遊ぶ・暮らす 子どもの力になるプレイワーク実践

プレイワーク研究会/編

内容(e-honより)
放課後児童クラブ(学童保育)、児童館、冒険遊び場等のスタッフや、教員・保育士等、子どもにかかわるすべての人へリアルな困った!にこたえる待望のQ&A集。悩みや課題をどうとらえ、どう対応するかのヒントや知恵が満載。

 まず書いておくと、ぼくは〝子どもの放課後にかかわる人〟ではない。
 会社員で、平日は18時まで仕事をしている。まったくかかわりがない。

 じゃあなぜこの本を買ったのかというと、土日は大いに子どもとかかわっているからだ。

 ぼくは子どもと遊ぶのが好きだ。ほんとは、ずっと前から子どもと遊びたかった。でも親でもない大人が子どもと遊ぶのはむずかしい。世の中には「子どもと遊ぶサークル」みたいなものもあるが、そういうのには入りたくない。なぜなら他の大人ともかかわらなきゃいけないから。大人とはべつにかかわりたくない。あと「子どもと遊ぶサークル」にいるのはたいてい明るく元気ですぐ他人にあだ名をつけて呼ぶ人種なので(勝手なイメージ)とりわけかかわりたくない。

 だが自分に子どもが生まれて、大手を振って子どもと遊べるようになった。土日はたいてい朝から晩まで公園で遊んでいる。娘の友だち、そのきょうだい、その友だち、よく会う子。子ども交友関係はどんどん広がってゆく。
 子ども十人ぐらいと大人はぼくひとりでおにごっこやドッジボールをしている、ということもよくある。

 ぼくの場合、子どもと遊ぶのが好きなのもあるが、「大人と話すのが苦手」というのもある。だから保護者の集まりなんかに行くと輪に入れなくて肩身が狭い。そのとき、子どもと遊んでいると場が持つ。ぼくも楽しい。他の保護者から「面倒見てもらってありがとうございます」と言ってもらえる。いいことづくめだ。

 あとぼくが子どもと遊ぶのは「人目があまり気にならない」ということもある。
 たぶん人より「恥ずかしい」という気持ちが薄いのだ。だからいいおっさんが子どもと本気でおにごっこをしていても、子どもを笑わすためにヘンテコダンスを踊っても、ちっとも恥ずかしくない。他の大人は「変な人」とおもっているだろうが、ぼくにとってはどうってことない。だって「変な人」とおもわれて実害ないもん。警戒されて距離をとられるなら、むしろ喜ばしい。だってなるべくなら他の大人とかかわりたくないもん。
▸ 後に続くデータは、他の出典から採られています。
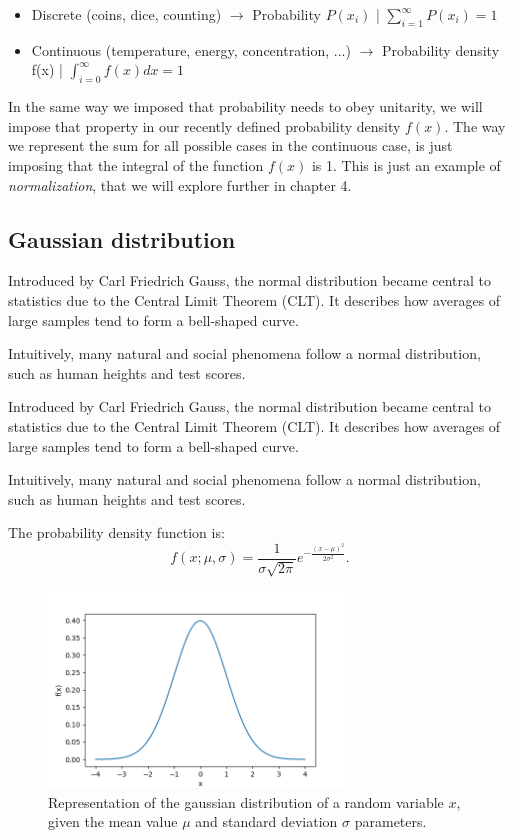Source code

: \documentclass{book}
\begin{document}
\begin{itemize}
\item Discrete (coins, dice, counting) $\longrightarrow$ Probability $P(x_{i})$ | $\sum_{i = 1}^{\infty} P(x_{i}) = 1$
\item Continuous (temperature, energy, concentration, ...) $\longrightarrow$ Probability density f(x) | $\int_{i = 0}^{\infty} f(x) dx = 1$
\end{itemize}

In the same way we imposed that probability needs to obey unitarity, we will impose that property in our recently defined probability density $f(x)$. The way we represent the sum for all possible cases in the continuous case, is just imposing that the integral of the function $f(x)$ is 1. This is just an example of \textit{normalization}, that we will explore further in chapter 4.

\newpage
\subsection{Gaussian distribution}
Introduced by Carl Friedrich Gauss, the normal distribution became central to statistics due to the Central Limit Theorem (CLT). It describes how averages of large samples tend to form a bell-shaped curve.

Intuitively, many natural and social phenomena follow a normal distribution, such as human heights and test scores.

Introduced by Carl Friedrich Gauss, the normal distribution became central to statistics due to the Central Limit Theorem (CLT). It describes how averages of large samples tend to form a bell-shaped curve.

Intuitively, many natural and social phenomena follow a normal distribution, such as human heights and test scores.

The probability density function is:
\begin{equation}
    f(x; \mu, \sigma) = \frac{1}{\sigma \sqrt{2\pi}} e^{-\frac{(x-\mu)^2}{2\sigma^2}}.
\end{equation}

\begin{figure}[ht]
    \centering
    \includegraphics[width=0.7\textwidth]{figures/chapter2/normal.png}
    \caption{Representation of the gaussian distribution of a random variable $x$, given the mean value $\mu$ and standard deviation $\sigma$ parameters.}
    \label{fig:random}
\end{figure}
\end{document}
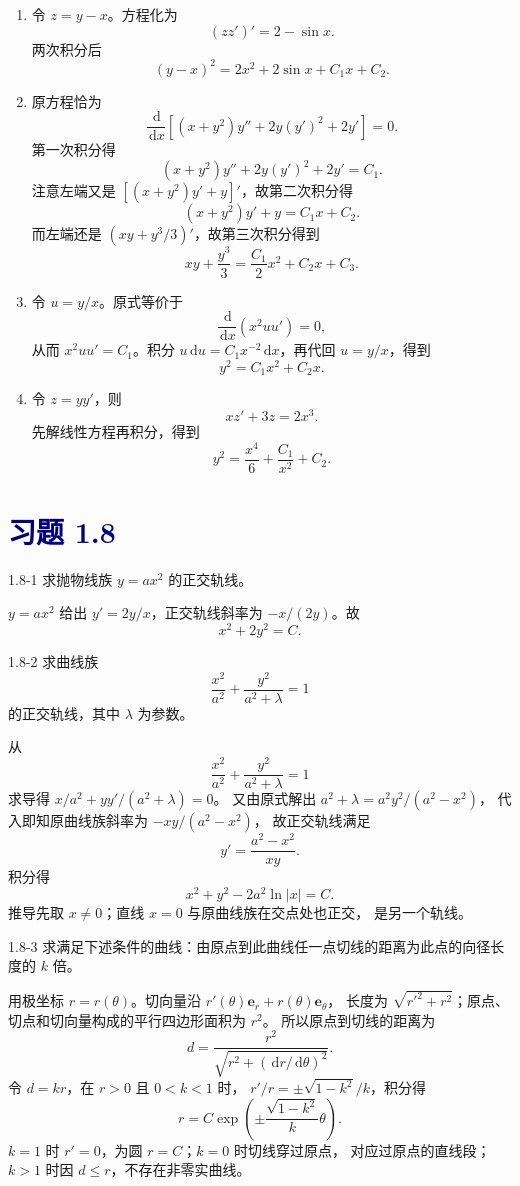 \documentclass[UTF8,a4paper,11pt]{ctexart}
\newcommand{\dd}{\,\mathrm d}
\newcommand{\sect}[1]{\section*{\textcolor{navy}{习题 #1}}}
\begin{document}
\begin{solution}
\begin{enumerate}[label=(\arabic*)]
\[\]
\item 令 $z=y-x$。方程化为
\[
(zz')'=2-\sin x.
\]
两次积分后
\[
\boxed{(y-x)^2=2x^2+2\sin x+C_1x+C_2}.
\]
\item 原方程恰为
\[
\frac{\dd}{\dd x}\left[(x+y^2)y''+2y(y')^2+2y'\right]=0.
\]
第一次积分得
\[
(x+y^2)y''+2y(y')^2+2y'=C_1.
\]
注意左端又是 $[(x+y^2)y'+y]'$，故第二次积分得
\[
(x+y^2)y'+y=C_1x+C_2.
\]
而左端还是 $(xy+y^3/3)'$，故第三次积分得到
\[
\boxed{xy+\frac{y^3}{3}=\frac{C_1}{2}x^2+C_2x+C_3}.
\]
\item 令 $u=y/x$。原式等价于
\[
\frac{\dd}{\dd x}(x^2uu')=0,
\]
从而 $x^2uu'=C_1$。积分 $u\dd u=C_1x^{-2}\dd x$，再代回 $u=y/x$，得到
\[
\boxed{y^2=C_1x^2+C_2x}.
\]
\item 令 $z=yy'$，则
\[
xz'+3z=2x^3.
\]
先解线性方程再积分，得到
\[
\boxed{y^2=\frac{x^4}{6}+\frac{C_1}{x^2}+C_2}.
\]
\end{enumerate}
\end{solution}


\sect{1.8}
\begin{problem}{1.8-1}
求抛物线族 $y=ax^2$ 的正交轨线。
\end{problem}

\begin{solution}
$y=ax^2$ 给出 $y'=2y/x$，正交轨线斜率为 $-x/(2y)$。故
\[
\boxed{x^2+2y^2=C}.
\]
\end{solution}

\begin{problem}{1.8-2}
求曲线族
  \[
    \frac{x^2}{a^2}+\frac{y^2}{a^2+\lambda}=1
  \]
  的正交轨线，其中 $\lambda$ 为参数。
\end{problem}

\begin{solution}
从
\[
\frac{x^2}{a^2}+\frac{y^2}{a^2+\lambda}=1
\]
求导得 $x/a^2+yy'/(a^2+\lambda)=0$。
又由原式解出 $a^2+\lambda=a^2y^2/(a^2-x^2)$，
代入即知原曲线族斜率为 $-xy/(a^2-x^2)$，
故正交轨线满足
\[
y' =\frac{a^2-x^2}{xy}.
\]
积分得
\[
\boxed{x^2+y^2-2a^2\ln|x|=C}.
\]
推导先取 $x\ne0$；直线 $\boxed{x=0}$ 与原曲线族在交点处也正交，
是另一个轨线。
\end{solution}

\begin{problem}{1.8-3}
求满足下述条件的曲线：由原点到此曲线任一点切线的距离为此点的向径长度的 $k$ 倍。
\end{problem}

\begin{solution}
用极坐标 $r=r(\theta)$。切向量沿
$r'(\theta)\mathbf e_r+r(\theta)\mathbf e_\theta$，
长度为 $\sqrt{r'^2+r^2}$；原点、切点和切向量构成的平行四边形面积为 $r^2$。
所以原点到切线的距离为
\[
d=\frac{r^2}{\sqrt{r^2+(\dd r/\dd\theta)^2}}.
\]
令 $d=kr$，在 $r>0$ 且 $0<k<1$ 时，
$r'/r=\pm\sqrt{1-k^2}/k$，积分得
\[
\boxed{r=C\exp\!\left(\pm\frac{\sqrt{1-k^2}}{k}\theta\right)}.
\]
$k=1$ 时 $r'=0$，为圆 $r=C$；$k=0$ 时切线穿过原点，
对应过原点的直线段；$k>1$ 时因 $d\le r$，不存在非零实曲线。
\end{solution}
\end{document}
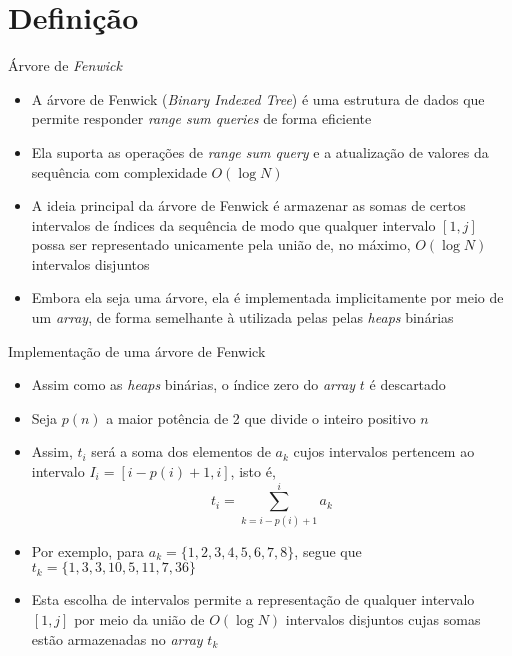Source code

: \section{Definição}

\begin{frame}[fragile]{Árvore de \textit{Fenwick}} 

    \begin{itemize}
        \item A árvore de Fenwick (\textit{Binary Indexed Tree}) é uma estrutura de dados que
            permite responder \textit{range sum queries} de forma eficiente

        \item Ela suporta as operações de \textit{range sum query} e a atualização de valores da
            sequência com complexidade $O(\log N)$

        \item A ideia principal da árvore de Fenwick é armazenar as somas de certos intervalos
            de índices da sequência de modo que qualquer intervalo $[1, j]$
            possa ser representado unicamente pela união de, no máximo, $O(\log N)$ intervalos
            disjuntos

        \item Embora ela seja uma árvore, ela é implementada implicitamente por meio de um 
            \textit{array}, de forma semelhante à utilizada pelas pelas \textit{heaps} binárias
    \end{itemize}

\end{frame}

\begin{frame}[fragile]{Implementação de uma árvore de Fenwick}

    \begin{itemize}
        \item Assim como as \textit{heaps} binárias, o índice zero do  \textit{array}
            $t$ é descartado

        \item Seja $p(n)$ a maior potência de 2 que divide o inteiro positivo $n$

        \item Assim, $t_i$ será a soma dos elementos de $a_k$ cujos intervalos pertencem ao
            intervalo $I_i = [i - p(i) + 1, i]$, isto é,
        \[
            t_i = \sum_{k = i - p(i) + 1}^i a_k
        \]

        \item Por exemplo, para $a_k = \lbrace 1, 2, 3, 4, 5, 6, 7, 8\rbrace$, segue que
            $t_k = \lbrace 1, 3, 3, 10, 5, 11, 7, 36\rbrace$

        \item Esta escolha de intervalos permite a representação de qualquer intervalo $[1, j]$
            por meio da união de $O(\log N)$ intervalos disjuntos cujas somas estão armazenadas
            no \textit{array} $t_k$
    \end{itemize}

\end{frame}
 というわけでぼくは多くの子どもとかかわっている。子どもたちを笑わせたり、教えたり、注意したり、逃げ回ったり、おしりをたたかれたり、ときには子どもから怒られたりもする。子どもの扱いに手を焼くこともある。

 嘘ばかり付く子(そしてその嘘を自分で信じこんでしまう子)、ふたりっきりで遊ぼうとする子、ルールを守らない子。

 そんなときの参考になれば、ということでこの本を手に取った。前置きが長くなった。




 結論からいうと、ほとんど参考にならなかった。

 だって書いてあることが小学校の学級目標ぐらい抽象的なんだもん。

「その子の気持ちを理解しましょう」

「子どもの気持ちに寄り添いましょう」

「その子のために何ができるか考えましょう」

とか。何も言ってないに等しい。
(執筆陣の名誉のために書いておくと、複数いる執筆者のうち特にひとりがひどかっただけだ)
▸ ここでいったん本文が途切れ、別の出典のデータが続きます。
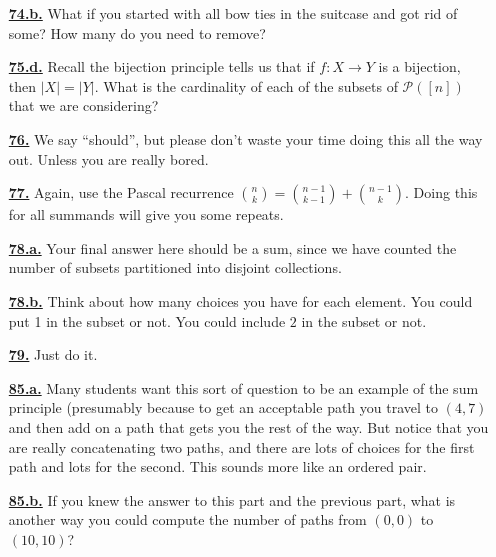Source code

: \documentclass[10pt,]{book}
\theoremstyle{plain}
\theoremstyle{definition}
\theoremstyle{definition}
\theoremstyle{definition}
\numberwithin{equation}{chapter}
\def\pow{\mathcal P}
\newcommand{\card}[1]{\left| #1 \right|}
\begin{document}
\begin{itemize}[itemsep=1em]
\hypertarget{a-74.b}{}\item[\textbf{\hyperref[task-103]{74.b.}}]
\hypertarget{p-561}{}%
What if you started with all bow ties in the suitcase and got rid of some?  How many do you need to remove?%

\hypertarget{a-75.d}{}\item[\textbf{\hyperref[task-108]{75.d.}}]
\hypertarget{p-569}{}%
Recall the bijection principle tells us that if \(f:X \to Y\) is a bijection, then \(\card{X} = \card{Y}\).  What is the cardinality of each of the subsets of \(\pow([n])\) that we are considering?%

\hypertarget{a-76}{}\item[\textbf{\hyperref[act-pascalrowsum-alg]{76.}}]
\hypertarget{p-575}{}%
We say ``should'', but please don't waste your time doing this all the way out.  Unless you are really bored.%

\hypertarget{a-77}{}\item[\textbf{\hyperref[activity-70]{77.}}]
\hypertarget{p-577}{}%
Again, use the Pascal recurrence \(\binom{n}{k} = \binom{n-1}{k-1} + \binom{n-1}{k}\).  Doing this for all summands will give you some repeats.%

\hypertarget{a-78.a}{}\item[\textbf{\hyperref[task-109]{78.a.}}]
\hypertarget{p-581}{}%
Your final answer here should be a sum, since we have counted the number of subsets partitioned into disjoint collections.%

\hypertarget{a-78.b}{}\item[\textbf{\hyperref[task-110]{78.b.}}]
\hypertarget{p-583}{}%
Think about how many choices you have for each element.  You could put 1 in the subset or not.  You could include \(2\) in the subset or not.%

\hypertarget{a-79}{}\item[\textbf{\hyperref[act-pascalrowsum-binom]{79.}}]
\hypertarget{p-588}{}%
Just do it.%

\hypertarget{a-85.a}{}\item[\textbf{\hyperref[task-127]{85.a.}}]
\hypertarget{p-626}{}%
Many students want this sort of question to be an example of the sum principle (presumably because to get an acceptable path you travel to \((4,7)\) and then add on a path that gets you the rest of the way.  But notice that you are really concatenating two paths, and there are lots of choices for the first path and lots for the second.  This sounds more like an ordered pair.%

\hypertarget{a-85.b}{}\item[\textbf{\hyperref[task-128]{85.b.}}]
\hypertarget{p-628}{}%
If you knew the answer to this part and the previous part, what is another way you could compute the number of paths from \((0,0)\) to \((10,10)\)?%


\end{itemize}
\end{document}
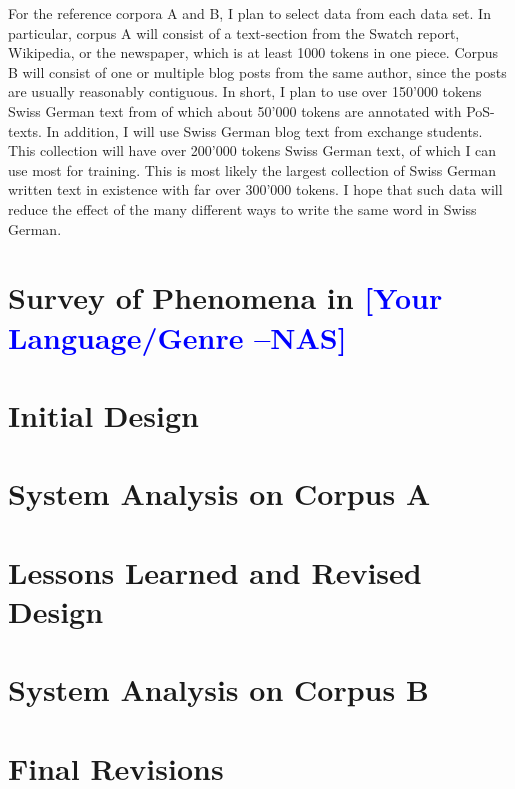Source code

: \documentclass[11pt,letterpaper]{article}
\newcommand{\nascomment}[1]{\textcolor{blue}{\textbf{[#1 --NAS]}}}
\begin{document}
For the reference corpora A and B, I plan to select data from each data set. In particular, corpus A will consist of a text-section from the Swatch report, Wikipedia, or the newspaper, which is at least 1000 tokens in one piece. Corpus B will consist of one or multiple blog posts from the same author, since the posts are usually reasonably contiguous. In short, I plan to use over 150'000 tokens Swiss German text from \cite{AH14} of which about 50'000 tokens are annotated with PoS-texts. In addition, I will use Swiss German blog text from exchange students. This collection will have over 200'000 tokens Swiss German text, of which I can use most for training. This is most likely the largest collection of Swiss German written text in existence with far over 300'000 tokens. I hope that such data will reduce the effect of the many different ways to write the same word in Swiss German.

\section{Survey of Phenomena in \nascomment{Your Language/Genre}}


\section{Initial Design}

\section{System Analysis on Corpus A}

\section{Lessons Learned and Revised Design}

\section{System Analysis on Corpus B}

\section{Final Revisions}
\end{document}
 いやわかるけど。ケースバイケースだからあらゆる状況に通用するアドバイスがないことぐらい。
 でも、だったらこの本いらんやん。

 せめて「私が経験したケースでは○○したら□□という結果になりました」ぐらいのことは書いてほしい。

「子どもの気持ちに寄り添いましょう」ってあなた。それで「なるほど、参考になった!」と納得する人がいるとおもってるんですか。
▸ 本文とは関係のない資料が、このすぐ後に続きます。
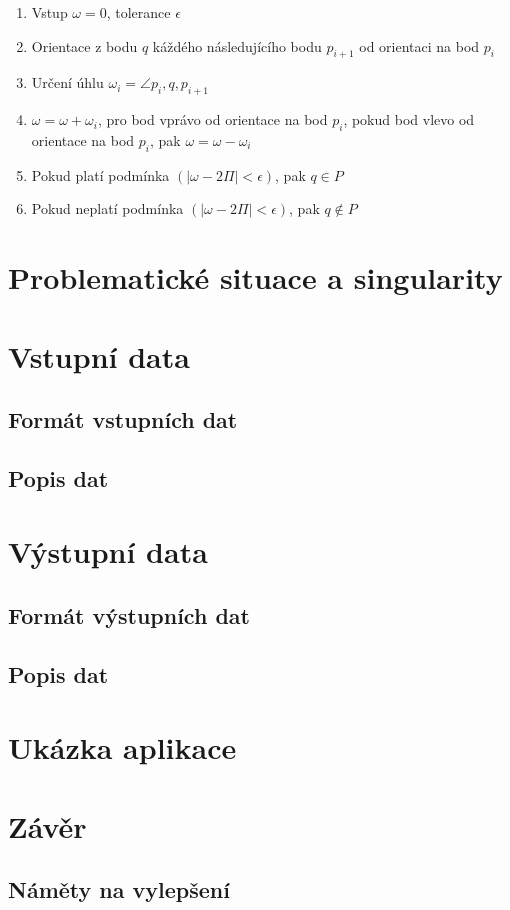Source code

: \documentclass{article}
\begin{document}
\begin{enumerate} 

\item Vstup $\omega = 0$, tolerance $\epsilon$

\item Orientace z bodu $q$ káždého následujícího bodu  $p_{i+1}$ od orientaci na bod $p_i$

\item Určení úhlu $\omega_i = \angle p_i, q, p_{i+1}$ 

\item  $\omega = \omega + \omega_i$, pro bod vprávo od orientace na bod $p_i$, pokud bod vlevo od orientace na bod $p_i$, pak $\omega = \omega - \omega_i$

\item Pokud platí podmínka $(\left|\omega - 2\Pi \right| < \epsilon)$, pak $q \in P$

\item Pokud neplatí podmínka  $(\left|\omega - 2\Pi \right| < \epsilon)$, pak $q \notin P$

\end{enumerate} 
\clearpage
\newpage
\section{Problematické situace a singularity} %
\clearpage
\section{Vstupní data}
\clearpage
\subsection{Formát vstupních dat}
\clearpage
\subsection{Popis dat}
\clearpage
\section{Výstupní data}
	\subsection{Formát výstupních dat}
	\subsection{Popis dat}
\clearpage
\section{Ukázka aplikace} %
\clearpage
\section{Závěr}
	\subsection{Náměty na vylepšení} %


\pagestyle{empty}

\clearpage

\end{document}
 子どもと遊んでいると、どこまで「危険」を許容するか悩むことがよくある。

 危険は、「リスク」と「ハザード」という考え方で整理することができます。「リスク」は、自分から挑戦する危険のこと。これは、子どもの成長には欠かせないといわれる危険です。一方の「ハザード」は、目に見えない危険で、それ自体が目的にはなっていない危険です。強風で鉄扉が閉まったり、腐食した柱が折れたり、突起物が突き出ていたりするなど、子どもにとっては想定外の危険なため、突発的な事故が起きる可能性があります。私たちの役割では、いかに重大な「ハザード」を取り除きつつ、育ちにつながる「リスク」を残せるようにするかが大切になります。
 また、「子どもがやることは、一通りスタッフもやってみる」を実践してはどうでしょうか。そうすることで、子どもの動きが想定できるだけでなく、そこからの風景なども見えてきます。

 この考えは参考になった。

 なるほどね。「高いところから飛びおりた着地に失敗するかも」「木登りしたら落ちるかも」なんてのは、小学生にもなれば一応想定しているだろう(可能性をだいぶ低く見積もってはいるだろうが)。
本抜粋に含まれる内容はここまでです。